Recruitment difficulties, legal problems with teleworking and falling down the stairs

Find out what you shouldn't have missed in the news about hybrid work over the last two weeks.

Recruitment difficulties, legal problems with teleworking and falling down the stairs

The mysteries of the Great French Resignation: how to explain recruitment difficulties

Signed by several academics specialising in human resources and management, this paper published in the magazine The Conversation (and then picked up by the JDD and Maddyness) explores the phenomenon of the Great French Resignation. The trend is not new, the authors tell us, as the recruitment shortage was there before the pandemic. The main lesson is that employees are questioning the moral and social pact proposed by companies, notably because of teleworking, ecology and de-unionisation.

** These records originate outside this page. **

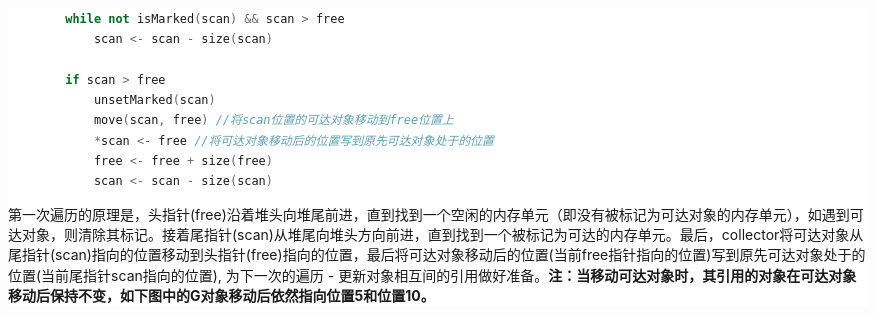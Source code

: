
 ```c++
        while not isMarked(scan) && scan > free
            scan <- scan - size(scan)
            
        if scan > free
            unsetMarked(scan)
            move(scan, free) //将scan位置的可达对象移动到free位置上
            *scan <- free //将可达对象移动后的位置写到原先可达对象处于的位置
            free <- free + size(free)
            scan <- scan - size(scan)
```

​		第一次遍历的原理是，头指针(free)沿着堆头向堆尾前进，直到找到一个空闲的内存单元（即没有被标记为可达对象的内存单元），如遇到可达对象，则清除其标记。接着尾指针(scan)从堆尾向堆头方向前进，直到找到一个被标记为可达的内存单元。最后，collector将可达对象从尾指针(scan)指向的位置移动到头指针(free)指向的位置，最后将可达对象移动后的位置(当前free指针指向的位置)写到原先可达对象处于的位置(当前尾指针scan指向的位置), 为下一次的遍历 - 更新对象相互间的引用做好准备。**注：当移动可达对象时，其引用的对象在可达对象移动后保持不变，如下图中的G对象移动后依然指向位置5和位置10。**

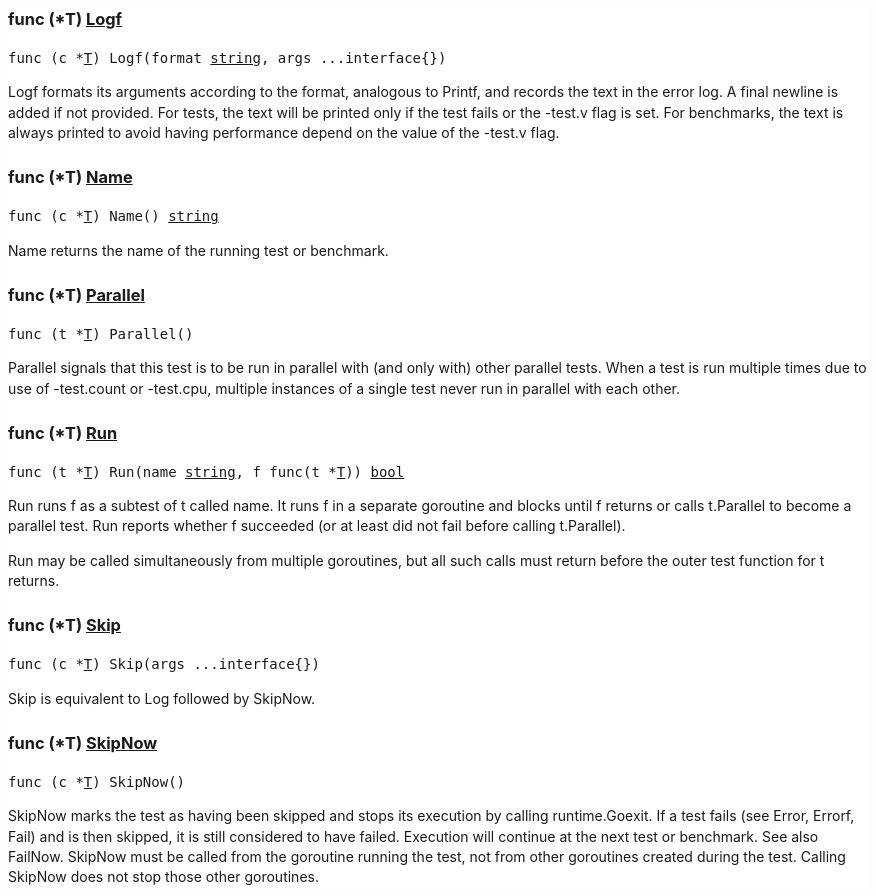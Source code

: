 


### <a id="T.Logf">func</a> (\*T) [Logf](https://golang.org/src/testing/testing.go?s=24343:24400#L683)
<pre>func (c *<a href="#T">T</a>) Logf(format <a href="/pkg/builtin/#string">string</a>, args ...interface{})</pre>
Logf formats its arguments according to the format, analogous to Printf, and
records the text in the error log. A final newline is added if not provided. For
tests, the text will be printed only if the test fails or the -test.v flag is
set. For benchmarks, the text is always printed to avoid having performance
depend on the value of the -test.v flag.




### <a id="T.Name">func</a> (\*T) [Name](https://golang.org/src/testing/testing.go?s=20684:20714#L577)
<pre>func (c *<a href="#T">T</a>) Name() <a href="/pkg/builtin/#string">string</a></pre>
Name returns the name of the running test or benchmark.




### <a id="T.Parallel">func</a> (\*T) [Parallel](https://golang.org/src/testing/testing.go?s=27209:27231#L778)
<pre>func (t *<a href="#T">T</a>) Parallel()</pre>
Parallel signals that this test is to be run in parallel with (and only with)
other parallel tests. When a test is run multiple times due to use of
-test.count or -test.cpu, multiple instances of a single test never run in
parallel with each other.




### <a id="T.Run">func</a> (\*T) [Run](https://golang.org/src/testing/testing.go?s=30908:30955#L911)
<pre>func (t *<a href="#T">T</a>) Run(name <a href="/pkg/builtin/#string">string</a>, f func(t *<a href="#T">T</a>)) <a href="/pkg/builtin/#bool">bool</a></pre>
Run runs f as a subtest of t called name. It runs f in a separate goroutine
and blocks until f returns or calls t.Parallel to become a parallel test.
Run reports whether f succeeded (or at least did not fail before calling t.Parallel).

Run may be called simultaneously from multiple goroutines, but all such calls
must return before the outer test function for t returns.




### <a id="T.Skip">func</a> (\*T) [Skip](https://golang.org/src/testing/testing.go?s=25102:25144#L710)
<pre>func (c *<a href="#T">T</a>) Skip(args ...interface{})</pre>
Skip is equivalent to Log followed by SkipNow.




### <a id="T.SkipNow">func</a> (\*T) [SkipNow](https://golang.org/src/testing/testing.go?s=25820:25846#L729)
<pre>func (c *<a href="#T">T</a>) SkipNow()</pre>
SkipNow marks the test as having been skipped and stops its execution
by calling runtime.Goexit.
If a test fails (see Error, Errorf, Fail) and is then skipped,
it is still considered to have failed.
Execution will continue at the next test or benchmark. See also FailNow.
SkipNow must be called from the goroutine running the test, not from
other goroutines created during the test. Calling SkipNow does not stop
those other goroutines.
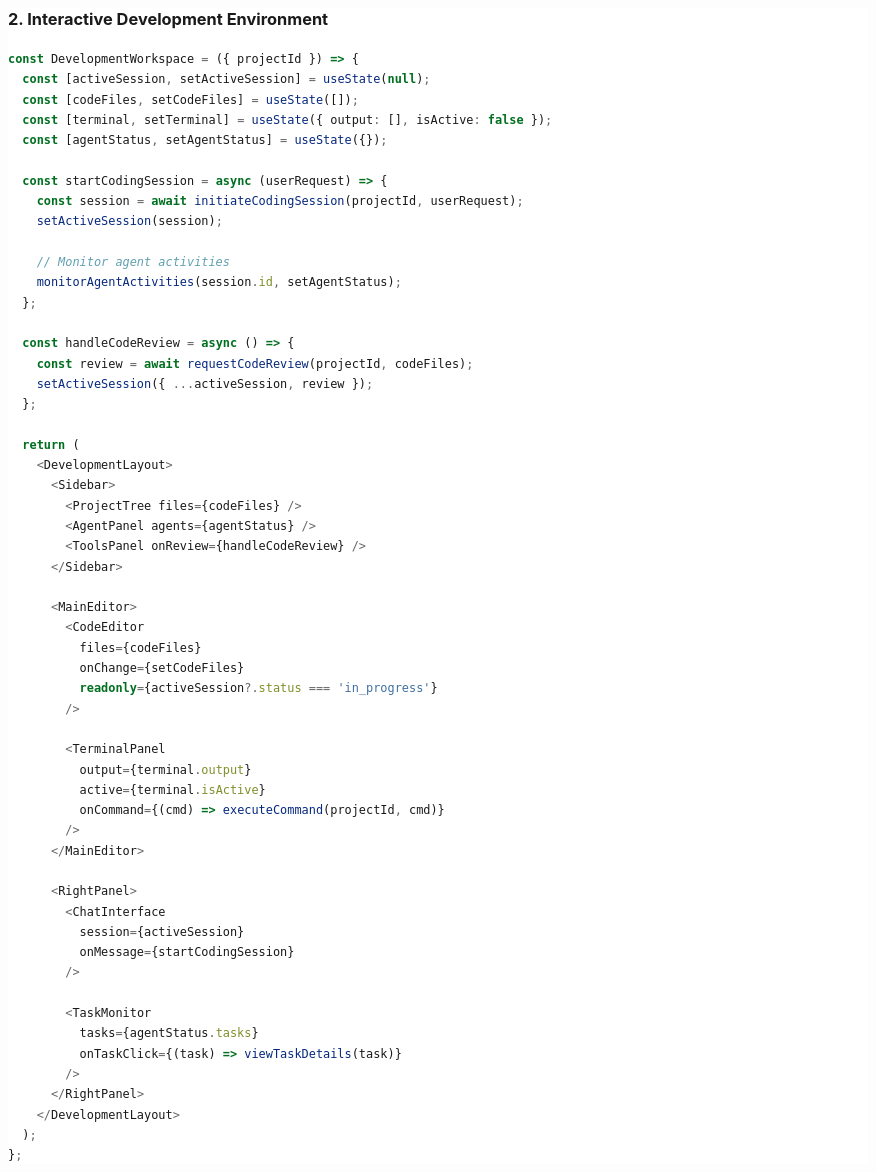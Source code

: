 ### 2. Interactive Development Environment
```typescript
const DevelopmentWorkspace = ({ projectId }) => {
  const [activeSession, setActiveSession] = useState(null);
  const [codeFiles, setCodeFiles] = useState([]);
  const [terminal, setTerminal] = useState({ output: [], isActive: false });
  const [agentStatus, setAgentStatus] = useState({});
  
  const startCodingSession = async (userRequest) => {
    const session = await initiateCodingSession(projectId, userRequest);
    setActiveSession(session);
    
    // Monitor agent activities
    monitorAgentActivities(session.id, setAgentStatus);
  };
  
  const handleCodeReview = async () => {
    const review = await requestCodeReview(projectId, codeFiles);
    setActiveSession({ ...activeSession, review });
  };
  
  return (
    <DevelopmentLayout>
      <Sidebar>
        <ProjectTree files={codeFiles} />
        <AgentPanel agents={agentStatus} />
        <ToolsPanel onReview={handleCodeReview} />
      </Sidebar>
      
      <MainEditor>
        <CodeEditor 
          files={codeFiles}
          onChange={setCodeFiles}
          readonly={activeSession?.status === 'in_progress'}
        />
        
        <TerminalPanel 
          output={terminal.output}
          active={terminal.isActive}
          onCommand={(cmd) => executeCommand(projectId, cmd)}
        />
      </MainEditor>
      
      <RightPanel>
        <ChatInterface 
          session={activeSession}
          onMessage={startCodingSession}
        />
        
        <TaskMonitor 
          tasks={agentStatus.tasks}
          onTaskClick={(task) => viewTaskDetails(task)}
        />
      </RightPanel>
    </DevelopmentLayout>
  );
};
```
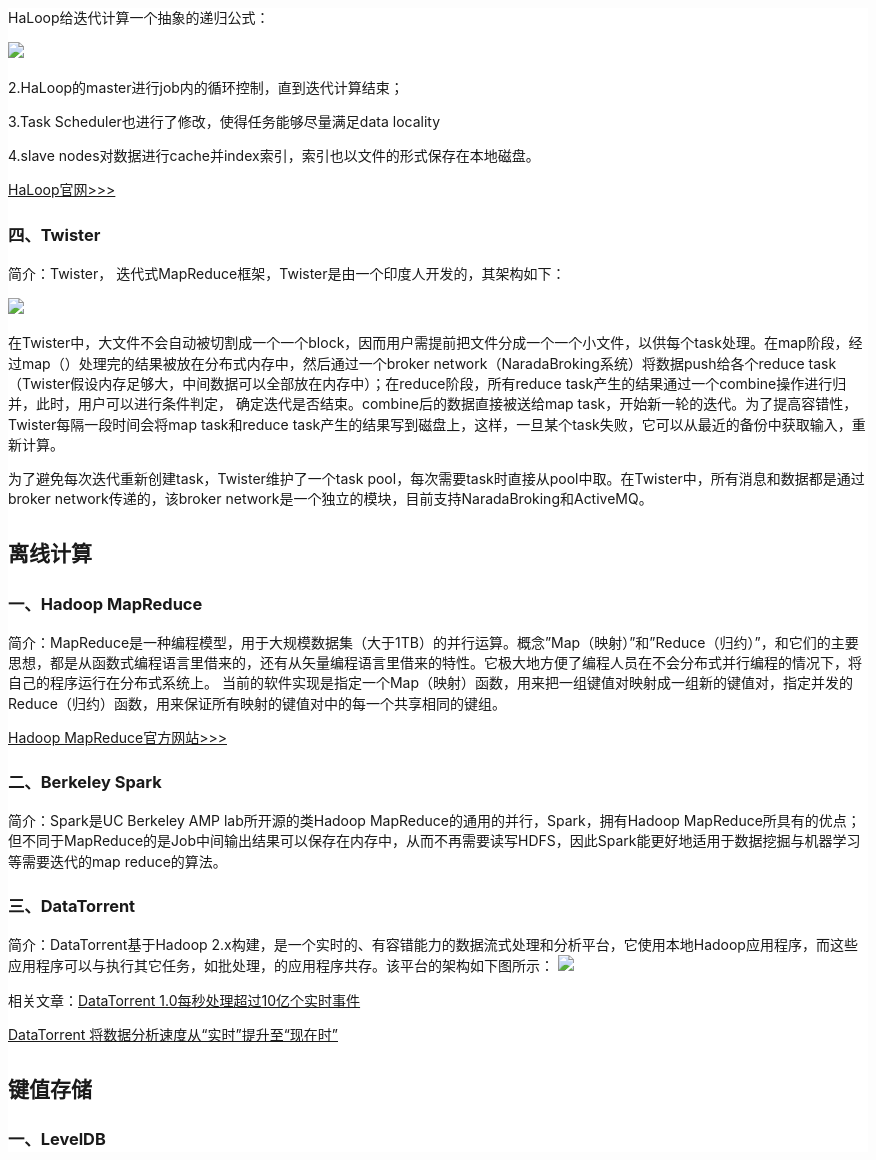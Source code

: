 HaLoop给迭代计算一个抽象的递归公式：

![](http://www.36dsj.com/wp-content/uploads/2015/03/403.jpg)

2.HaLoop的master进行job内的循环控制，直到迭代计算结束；

3.Task Scheduler也进行了修改，使得任务能够尽量满足data locality

4.slave nodes对数据进行cache并index索引，索引也以文件的形式保存在本地磁盘。

[HaLoop官网>>>](https://code.google.com/p/haloop/)

### 四、Twister

简介：Twister， 迭代式MapReduce框架，Twister是由一个印度人开发的，其架构如下：

![](http://www.36dsj.com/wp-content/uploads/2015/03/524.jpg)

在Twister中，大文件不会自动被切割成一个一个block，因而用户需提前把文件分成一个一个小文件，以供每个task处理。在map阶段，经过map（）处理完的结果被放在分布式内存中，然后通过一个broker network（NaradaBroking系统）将数据push给各个reduce task（Twister假设内存足够大，中间数据可以全部放在内存中）；在reduce阶段，所有reduce task产生的结果通过一个combine操作进行归并，此时，用户可以进行条件判定， 确定迭代是否结束。combine后的数据直接被送给map task，开始新一轮的迭代。为了提高容错性，Twister每隔一段时间会将map task和reduce task产生的结果写到磁盘上，这样，一旦某个task失败，它可以从最近的备份中获取输入，重新计算。

为了避免每次迭代重新创建task，Twister维护了一个task pool，每次需要task时直接从pool中取。在Twister中，所有消息和数据都是通过broker network传递的，该broker network是一个独立的模块，目前支持NaradaBroking和ActiveMQ。

## 离线计算

### 一、Hadoop MapReduce

简介：MapReduce是一种编程模型，用于大规模数据集（大于1TB）的并行运算。概念”Map（映射）”和”Reduce（归约）”，和它们的主要思想，都是从函数式编程语言里借来的，还有从矢量编程语言里借来的特性。它极大地方便了编程人员在不会分布式并行编程的情况下，将自己的程序运行在分布式系统上。 当前的软件实现是指定一个Map（映射）函数，用来把一组键值对映射成一组新的键值对，指定并发的Reduce（归约）函数，用来保证所有映射的键值对中的每一个共享相同的键组。

[Hadoop MapReduce官方网站>>>](http://hadoop.apache.org/)

### 二、Berkeley Spark

简介：Spark是UC Berkeley AMP lab所开源的类Hadoop MapReduce的通用的并行，Spark，拥有Hadoop MapReduce所具有的优点；但不同于MapReduce的是Job中间输出结果可以保存在内存中，从而不再需要读写HDFS，因此Spark能更好地适用于数据挖掘与机器学习等需要迭代的map reduce的算法。

### 三、DataTorrent

简介：DataTorrent基于Hadoop 2.x构建，是一个实时的、有容错能力的数据流式处理和分析平台，它使用本地Hadoop应用程序，而这些应用程序可以与执行其它任务，如批处理，的应用程序共存。该平台的架构如下图所示：
![](http://www.36dsj.com/wp-content/uploads/2015/03/621.jpg)

相关文章：[DataTorrent 1.0每秒处理超过10亿个实时事件](http://www.36dsj.com/archives/20163)

[DataTorrent 将数据分析速度从“实时”提升至“现在时”](http://www.36dsj.com/archives/1596)

## 键值存储

### 一、LevelDB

We also learn that in the energy sector, bakers and beauticians are being recruited as operators to make up for the lack of manpower.

Teleworking: he falls down the stairs, the court concludes that it was an accident at work

This is the story of a man who wakes up and leaves his room to go to his office on the lower floor to work from home. Badaboum, he falls down the stairs and fractures a thoracic vertebra. Was this an accident at work or not? The German courts said yes last week, considering it to be an accident on the way to and from work. The information was reported in various media, including Capital. This event raises the ambiguities of insurance for teleworkers.

In the United States, the legal imbroglio for the management of remote employees depending on the state

This article on the Reuters website discusses the legal framework for telework in the US, which varies from state to state. Several issues are addressed by the authors of the paper, Mark Goldstein and Saranne Weimer, both US employment lawyers:

How to ensure that overtime is counted and paid for employees who are eligible to telework? Small tasks performed outside the shift should be taken into account by the employer, the authors tell us, as should answering e-mails or calls outside the working day.

Other questions are: to which law is the teleworker operating from a different state from the office location subject? And by extension, to what tax policy?

But also, how does the employer pay for telecommuting expenses in different states? While California requires companies to reimburse expenses incurred by telecommuting employees, other jurisdictions are silent or unclear on this issue.